Too easy? The thought assaults me and I’m annoyed by it. I want to sink into the moment of relief and happiness. However, after the constant drama of the last few months, I am mistrustful of things running smoothly and positively.
‘We get it. You haven’t been totally yourself,’ adds Gina.
‘What do you mean by that?’ My question comes out sharper than I intended. I see Gina blink as though she’s batting away some level of shock.
‘Nothing,’ she says soothingly. ‘Just that you’re going through a lot of changes at home and at work.’
The restructuring has been incredibly stressful. My CFO has been especially stringent and rigorous. I mean, that’s great, that’s his job, but he’s forever complaining that I haven’t responded to emails from him, emails that I haven’t even received. When I tell him as much, he says things like ‘Check your spam’ before sighing laboriously and saying he’ll send again. Classic BS. Obviously he’s never sent the emails in the first place and is covering for his own incompetence. He’s questioned my expense claims, too. Sent them back to me with certain items highlighted in red and terse notes attached: Was this hotel used wholly and exclusively for business purposes? I don’t go into this detail with Heidi and Gina; they wouldn’t get it. Instead I just mumble, ‘Yes, it’s been a busy time,’ and then I grasp the heart of my concerns. ‘I thought marriage would be easier,’ I blurt.
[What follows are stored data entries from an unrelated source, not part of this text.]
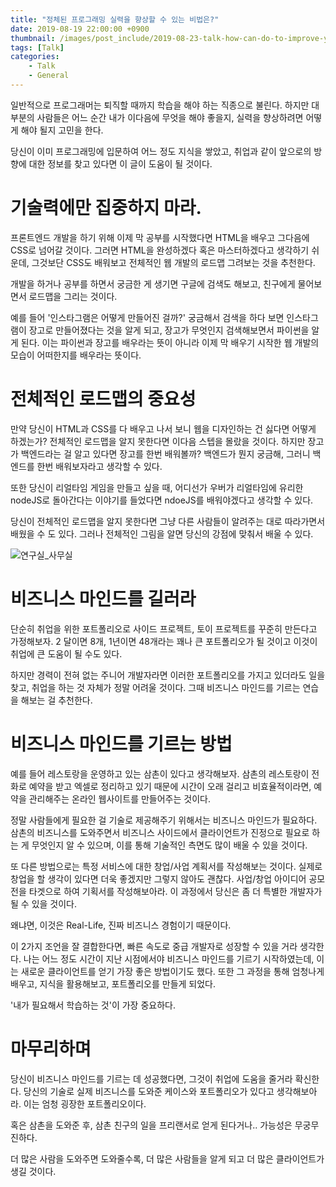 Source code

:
 ```yaml
---
title: "정체된 프로그래밍 실력을 향상할 수 있는 비법은?"
date: 2019-08-19 22:00:00 +0900
thumbnail: /images/post_include/2019-08-23-talk-how-can-do-to-improve-your-programming-learning-experience-0001.jpg
tags: [Talk]
categories:
    - Talk
    - General
---
```

일반적으로 프로그래머는 퇴직할 때까지 학습을 해야 하는 직종으로 불린다. 하지만 대부분의 사람들은 어느 순간 내가 이다음에 무엇을 해야 좋을지, 실력을 향상하려면 어떻게 해야 될지 고민을 한다.

당신이 이미 프로그래밍에 입문하여 어느 정도 지식을 쌓았고, 취업과 같이 앞으로의 방향에 대한 정보를 찾고 있다면 이 글이 도움이 될 것이다.

# 기술력에만 집중하지 마라.
프론트엔드 개발을 하기 위해 이제 막 공부를 시작했다면 HTML을 배우고 그다음에 CSS로 넘어갈 것이다. 그러면 HTML을 완성하겠다 혹은 마스터하겠다고 생각하기 쉬운데, 그것보단 CSS도 배워보고 전체적인 웹 개발의 로드맵 그려보는 것을 추천한다.

개발을 하거나 공부를 하면서 궁금한 게 생기면 구글에 검색도 해보고, 친구에게 물어보면서 로드맵을 그리는 것이다.

예를 들어 '인스타그램은 어떻게 만들어진 걸까?' 궁금해서 검색을 하다 보면 인스타그램이 장고로 만들어졌다는 것을 알게 되고, 장고가 무엇인지 검색해보면서 파이썬을 알게 된다. 이는 파이썬과 장고를 배우라는 뜻이 아니라 이제 막 배우기 시작한 웹 개발의 모습이 어떠한지를 배우라는 뜻이다.


# 전체적인 로드맵의 중요성
만약 당신이 HTML과 CSS를 다 배우고 나서 보니 웹을 디자인하는 건 싫다면 어떻게 하겠는가? 전체적인 로드맵을 알지 못한다면 이다음 스텝을 몰랐을 것이다. 하지만 장고가 백엔드라는 걸 알고 있다면 장고를 한번 배워볼까? 백엔드가 뭔지 궁금해, 그러니 백엔드를 한번 배워보자라고 생각할 수 있다.

또한 당신이 리얼타임 게임을 만들고 싶을 때, 어디선가 우버가 리얼타임에 유리한 nodeJS로 돌아간다는 이야기를 들었다면 ndoeJS를 배워야겠다고 생각할 수 있다.

당신이 전체적인 로드맵을 알지 못한다면 그냥 다른 사람들이 알려주는 대로 따라가면서 배웠을 수 도 있다. 그러나 전체적인 그림을 알면 당신의 강점에 맞춰서 배울 수 있다.

![연구실_사무실](/images/post_include/2019-08-23-talk-how-can-do-to-improve-your-programming-learning-experience-0002.jpg "연구실_사무실")


# 비즈니스 마인드를 길러라
단순히 취업을 위한 포트폴리오로 사이드 프로젝트, 토이 프로젝트를 꾸준히 만든다고 가정해보자. 2 달이면 8개, 1년이면 48개라는 꽤나 큰 포트폴리오가 될 것이고 이것이 취업에 큰 도움이 될 수도 있다.

하지만 경력이 전혀 없는 주니어 개발자라면 이러한 포트폴리오를 가지고 있더라도 일을 찾고, 취업을 하는 것 자체가 정말 어려울 것이다. 그때 비즈니스 마인드를 기르는 연습을 해보는 걸 추천한다.

# 비즈니스 마인드를 기르는 방법
예를 들어 레스토랑을 운영하고 있는 삼촌이 있다고 생각해보자. 삼촌의 레스토랑이 전화로 예약을 받고 엑셀로 정리하고 있기 때문에 시간이 오래 걸리고 비효율적이라면, 예약을 관리해주는 온라인 웹사이트를 만들어주는 것이다.

정말 사람들에게 필요한 걸 기술로 제공해주기 위해서는 비즈니스 마인드가 필요하다. 삼촌의 비즈니스를 도와주면서 비즈니스 사이드에서 클라이언트가 진정으로 필요로 하는 게 무엇인지 알 수 있으며, 이를 통해 기술적인 측면도 많이 배울 수 있을 것이다.

또 다른 방법으로는 특정 서비스에 대한 창업/사업 계획서를 작성해보는 것이다. 실제로 창업을 할 생각이 있다면 더욱 좋겠지만 그렇지 않아도 괜찮다. 사업/창업 아이디어 공모전을 타겟으로 하여 기획서를 작성해보아라. 이 과정에서 당신은 좀 더 특별한 개발자가 될 수 있을 것이다.

왜냐면, 이것은 Real-Life, 진짜 비즈니스 경험이기 때문이다.

이 2가지 조언을 잘 결합한다면, 빠른 속도로 중급 개발자로 성장할 수 있을 거라 생각한다. 나는 어느 정도 시간이 지난 시점에서야 비즈니스 마인드를 기르기 시작하였는데, 이는 새로운 클라이언트를 얻기 가장 좋은 방법이기도 했다. 또한 그 과정을 통해 엄청나게 배우고, 지식을 활용해보고, 포트폴리오를 만들게 되었다.

'내가 필요해서 학습하는 것'이 가장 중요하다.

# 마무리하며
당신이 비즈니스 마인드를 기르는 데 성공했다면, 그것이 취업에 도움을 줄거라 확신한다. 당신의 기술로 실제 비즈니스를 도와준 케이스와 포트폴리오가 있다고 생각해보아라. 이는 엄청 굉장한 포트폴리오이다.

혹은 삼촌을 도와준 후, 삼촌 친구의 일을 프리랜서로 얻게 된다거나.. 가능성은 무궁무진하다.

더 많은 사람을 도와주면 도와줄수록, 더 많은 사람들을 알게 되고 더 많은 클라이언트가 생길 것이다.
‘Did we teach you nothing?’ laughs Heidi. But it’s not a mean laugh; she’s welcoming me back under her wing, and so I make an effort to laugh along with her.
‘You’re sharing your home for the first time. That takes some getting used to.’ Gina spells out what I already know, but it’s good to hear it anyway. Reassuring. ‘You’re both adapting. It must be difficult for him too. His wife has only been dead a year.’
‘I’m his wife,’ I mutter. I wish I didn’t sound so sulky.
‘Yes. Right. I meant his first wife.’ Gina looks uncomfortable.
‘And it’s been fourteen months.’
Heidi asks, ‘How are you feeling about the whole Becky thing now you’re Mrs Charlton? Last time we spoke, things were intense. You chose to elope because he was so cut up about going inside churches.’ I’m pretty sure she mutters ‘for fuck’s sake’ under her breath, but I let it go.
‘I’m struggling,’ I confess. I want to tell them that I’m overwhelmed with emotions, that I feel awful. That I’m shocked that I’ve turned into this woman who feels rather than thinks or reasons. I feel my husband loves someone else more than he loves me, that he’s always distracted and thinking about her. A dead woman. As she is dead, it shouldn’t matter, but it does, because only the dead can be canonised. I feel hollowed. There is a throbbing between my breasts. In my heart, I guess.
I am about to tell them this, but I’m stopped in my tracks when Gina murmurs, ‘Yeah, Matthew said as much.’
‘Excuse me? What?’
Heidi swiftly elbows her, but Gina lifts her chin, the way she does when she’s determined. ‘I’m not keeping secrets from her,’ she insists.
‘What secrets?’
‘Matthew rang me. He asked me not to mention it to you. He said there were …’ she pauses, looks for the right words, obviously not keen to use whatever words he did. ‘Issues,’ she says finally.